我正在为编程课程制作一些流程图,其中一张图存在对齐问题。流程图中的线条通常从一个符号指向另一个符号。但是,我希望该线条与另一条线条相交。
我现有的 TeX 文件:
\documentclass{article}
\usepackage[margin=1.0in]{geometry}
\usepackage[latin1]{inputenc}
\usepackage{tikz}
\usetikzlibrary{arrows,shapes,positioning}
\begin{document}
\pagestyle{empty}
\tikzstyle{decision}=[diamond, draw, fill=yellow!20,
text width=7em, text badly centered, node distance=3cm,
inner sep=0pt]
\tikzstyle{block}=[rectangle, draw, fill=blue!20,
text width=10em, text badly centered, rounded corners,
minimum height=4em]
\tikzstyle{line}=[draw, very thick, color=black!75, -latex']
\begin{center}
\begin{tikzpicture}[node distance=2cm, auto]
% Place nodes
\node [block] (read_first_integer) {Read first integer};
\node [block, below of=read_first_integer] (read_second_integer)
{Read second integer};
\node [block, below of=read_second_integer] (read_third_integer)
{Read third integer};
\node [block, below of=read_third_integer] (calculate)
{Calculate sum, product, difference};
\node [decision, below of=calculate] (q_first_integer_smallest)
{First integer less than second and third?};
\node [block, on grid=false, below of=q_first_integer_smallest,
node distance=3cm] (first_integer_smallest)
{First integer is smallest};
\node [decision, left of=q_first_integer_smallest,
node distance=4.5cm] (q_second_integer_smallest)
{Second integer less than second and third?};
\node [block, below of=q_second_integer_smallest,
node distance=3cm]
(second_integer_smallest) {Second integer is smallest};
\node [block, left of=q_second_integer_smallest,
node distance=4.5cm] (third_integer_smallest)
{Third integer is smallest};
\node [decision, below of=first_integer_smallest,
node distance=3.5cm] (q_first_integer_largest)
{First integer larger than second and third?};
% Draw edges
\path [line] (read_first_integer) -- (read_second_integer);
\path [line] (read_second_integer) -- (read_third_integer);
\path [line] (read_third_integer) -- (calculate);
\path [line] (calculate) -- (q_first_integer_smallest);
\path [line] (q_first_integer_smallest) -- node [near start]
{no} (q_second_integer_smallest);
\path [line] (q_first_integer_smallest) -- node [near start]
{yes} (first_integer_smallest);
\path [line] (q_second_integer_smallest) -- node [near start]
{no} (third_integer_smallest);
\path [line] (q_second_integer_smallest) -- node [near start]

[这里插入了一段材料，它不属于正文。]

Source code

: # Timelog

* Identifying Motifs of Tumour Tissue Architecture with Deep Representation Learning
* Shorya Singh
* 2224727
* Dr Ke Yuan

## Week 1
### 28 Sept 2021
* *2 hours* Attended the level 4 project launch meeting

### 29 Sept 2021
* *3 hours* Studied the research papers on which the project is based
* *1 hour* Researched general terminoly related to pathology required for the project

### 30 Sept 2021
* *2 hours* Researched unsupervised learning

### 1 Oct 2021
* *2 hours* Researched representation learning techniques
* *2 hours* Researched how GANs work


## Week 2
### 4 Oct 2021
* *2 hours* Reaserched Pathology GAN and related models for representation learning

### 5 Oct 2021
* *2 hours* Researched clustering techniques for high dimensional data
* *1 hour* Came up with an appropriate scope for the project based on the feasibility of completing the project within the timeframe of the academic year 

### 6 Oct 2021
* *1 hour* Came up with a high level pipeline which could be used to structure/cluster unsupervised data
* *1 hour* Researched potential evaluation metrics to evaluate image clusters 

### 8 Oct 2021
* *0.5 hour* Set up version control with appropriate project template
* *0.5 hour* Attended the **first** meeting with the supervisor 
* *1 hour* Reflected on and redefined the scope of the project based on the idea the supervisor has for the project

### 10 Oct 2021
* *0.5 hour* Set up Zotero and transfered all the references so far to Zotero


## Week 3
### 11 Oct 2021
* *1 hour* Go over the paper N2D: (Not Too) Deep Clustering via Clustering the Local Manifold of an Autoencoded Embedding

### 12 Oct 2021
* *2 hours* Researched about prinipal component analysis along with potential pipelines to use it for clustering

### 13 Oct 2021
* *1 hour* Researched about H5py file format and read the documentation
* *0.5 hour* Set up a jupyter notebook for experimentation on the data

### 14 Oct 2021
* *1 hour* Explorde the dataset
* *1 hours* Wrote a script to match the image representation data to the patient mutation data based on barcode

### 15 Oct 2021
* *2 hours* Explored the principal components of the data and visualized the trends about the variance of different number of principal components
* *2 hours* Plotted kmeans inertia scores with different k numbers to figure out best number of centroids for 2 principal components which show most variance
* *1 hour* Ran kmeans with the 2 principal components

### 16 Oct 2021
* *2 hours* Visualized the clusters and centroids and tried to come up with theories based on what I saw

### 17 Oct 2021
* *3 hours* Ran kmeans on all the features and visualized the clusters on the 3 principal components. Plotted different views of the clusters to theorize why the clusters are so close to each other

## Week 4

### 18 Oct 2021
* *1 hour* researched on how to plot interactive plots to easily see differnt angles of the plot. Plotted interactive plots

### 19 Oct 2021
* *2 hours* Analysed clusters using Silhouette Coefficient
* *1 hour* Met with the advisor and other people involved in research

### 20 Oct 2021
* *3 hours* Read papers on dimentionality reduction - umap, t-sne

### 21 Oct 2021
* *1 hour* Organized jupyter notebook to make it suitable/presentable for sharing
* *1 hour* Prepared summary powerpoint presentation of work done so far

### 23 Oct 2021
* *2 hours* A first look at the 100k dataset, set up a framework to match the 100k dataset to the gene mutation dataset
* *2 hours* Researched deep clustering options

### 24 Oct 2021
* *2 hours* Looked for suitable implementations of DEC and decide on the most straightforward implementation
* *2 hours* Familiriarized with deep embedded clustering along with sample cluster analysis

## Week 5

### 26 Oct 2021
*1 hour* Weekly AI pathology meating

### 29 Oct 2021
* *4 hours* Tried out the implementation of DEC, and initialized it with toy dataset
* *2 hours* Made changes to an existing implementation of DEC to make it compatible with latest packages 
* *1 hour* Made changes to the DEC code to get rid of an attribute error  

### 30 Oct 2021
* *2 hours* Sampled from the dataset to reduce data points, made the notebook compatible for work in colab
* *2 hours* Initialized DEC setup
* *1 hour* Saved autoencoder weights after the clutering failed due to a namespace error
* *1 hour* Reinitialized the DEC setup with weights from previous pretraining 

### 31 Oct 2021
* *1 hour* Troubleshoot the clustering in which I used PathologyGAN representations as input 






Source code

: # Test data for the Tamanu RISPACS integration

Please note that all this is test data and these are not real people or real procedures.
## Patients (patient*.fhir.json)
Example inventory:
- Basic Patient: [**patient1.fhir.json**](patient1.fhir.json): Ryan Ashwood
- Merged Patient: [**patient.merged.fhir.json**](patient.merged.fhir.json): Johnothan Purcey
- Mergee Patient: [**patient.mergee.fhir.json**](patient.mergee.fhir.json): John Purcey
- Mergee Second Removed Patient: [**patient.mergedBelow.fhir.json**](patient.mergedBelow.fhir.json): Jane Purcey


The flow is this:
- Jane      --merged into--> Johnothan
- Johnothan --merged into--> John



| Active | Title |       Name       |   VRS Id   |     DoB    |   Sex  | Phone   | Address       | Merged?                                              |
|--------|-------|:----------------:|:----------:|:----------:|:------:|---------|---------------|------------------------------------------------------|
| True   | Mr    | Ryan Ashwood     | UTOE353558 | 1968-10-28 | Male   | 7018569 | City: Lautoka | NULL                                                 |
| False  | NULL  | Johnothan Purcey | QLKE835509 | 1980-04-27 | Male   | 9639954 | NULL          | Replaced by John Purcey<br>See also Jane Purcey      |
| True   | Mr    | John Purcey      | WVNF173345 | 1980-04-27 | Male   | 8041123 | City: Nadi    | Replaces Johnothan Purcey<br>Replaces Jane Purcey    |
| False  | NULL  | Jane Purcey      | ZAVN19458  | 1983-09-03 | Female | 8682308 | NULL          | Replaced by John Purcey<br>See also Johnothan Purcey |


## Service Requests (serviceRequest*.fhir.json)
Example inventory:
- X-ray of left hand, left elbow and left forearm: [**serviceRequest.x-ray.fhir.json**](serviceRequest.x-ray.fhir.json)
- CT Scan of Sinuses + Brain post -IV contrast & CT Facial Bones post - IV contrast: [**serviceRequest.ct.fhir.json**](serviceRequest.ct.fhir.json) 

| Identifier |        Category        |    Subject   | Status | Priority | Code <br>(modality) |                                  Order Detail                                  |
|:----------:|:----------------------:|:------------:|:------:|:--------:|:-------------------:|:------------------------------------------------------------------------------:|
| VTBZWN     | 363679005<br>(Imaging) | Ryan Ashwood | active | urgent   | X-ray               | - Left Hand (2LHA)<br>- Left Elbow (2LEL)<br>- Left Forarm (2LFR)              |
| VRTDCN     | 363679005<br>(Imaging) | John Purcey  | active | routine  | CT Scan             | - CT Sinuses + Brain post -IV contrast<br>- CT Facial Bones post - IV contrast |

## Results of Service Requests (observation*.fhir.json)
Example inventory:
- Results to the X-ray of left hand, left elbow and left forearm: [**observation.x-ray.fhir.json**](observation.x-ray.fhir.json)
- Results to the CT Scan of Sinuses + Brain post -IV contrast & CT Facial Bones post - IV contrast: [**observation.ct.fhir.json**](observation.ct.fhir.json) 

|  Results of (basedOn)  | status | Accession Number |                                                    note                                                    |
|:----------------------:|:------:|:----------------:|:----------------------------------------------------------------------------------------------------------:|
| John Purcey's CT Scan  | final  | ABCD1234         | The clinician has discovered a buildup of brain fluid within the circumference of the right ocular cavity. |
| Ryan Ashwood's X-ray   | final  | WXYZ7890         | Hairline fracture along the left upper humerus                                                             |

{yes} (second_integer_smallest);
\path [line] (first_integer_smallest) -- (q_first_integer_largest);
\path [line] (second_integer_smallest) |- (q_first_integer_largest);
\path [line] (third_integer_smallest) |- (q_first_integer_largest);
\end{tikzpicture}
\end{center}
\end{document}
结果:
我已经完成以下解决方案,并想知道是否有更简单的方法:
\documentclass{article}
\usepackage[margin=0.5in]{geometry}
\usepackage[latin1]{inputenc}
\usepackage{tikz}
\usetikzlibrary{arrows,shapes,positioning}
\begin{document}
\pagestyle{empty}
\tikzstyle{decision}=[diamond, draw, fill=yellow!20,
text width=7em, text badly centered, node distance=3cm,
inner sep=0pt]
\tikzstyle{block}=[rectangle, draw, fill=blue!20,
text width=10em, text badly centered, rounded corners,
minimum height=4em]
\tikzstyle{line}=[draw, very thick, color=black!75, -latex']
\tikzstyle{empty}=[]
\begin{center}
\begin{tikzpicture}[node distance=2cm, auto]
% Place nodes
\node [block] (read_first_integer) {Read first integer};
\node [block, below of=read_first_integer] (read_second_integer)
{Read second integer};
\node [block, below of=read_second_integer] (read_third_integer)
{Read third integer};
\node [block, below of=read_third_integer] (calculate)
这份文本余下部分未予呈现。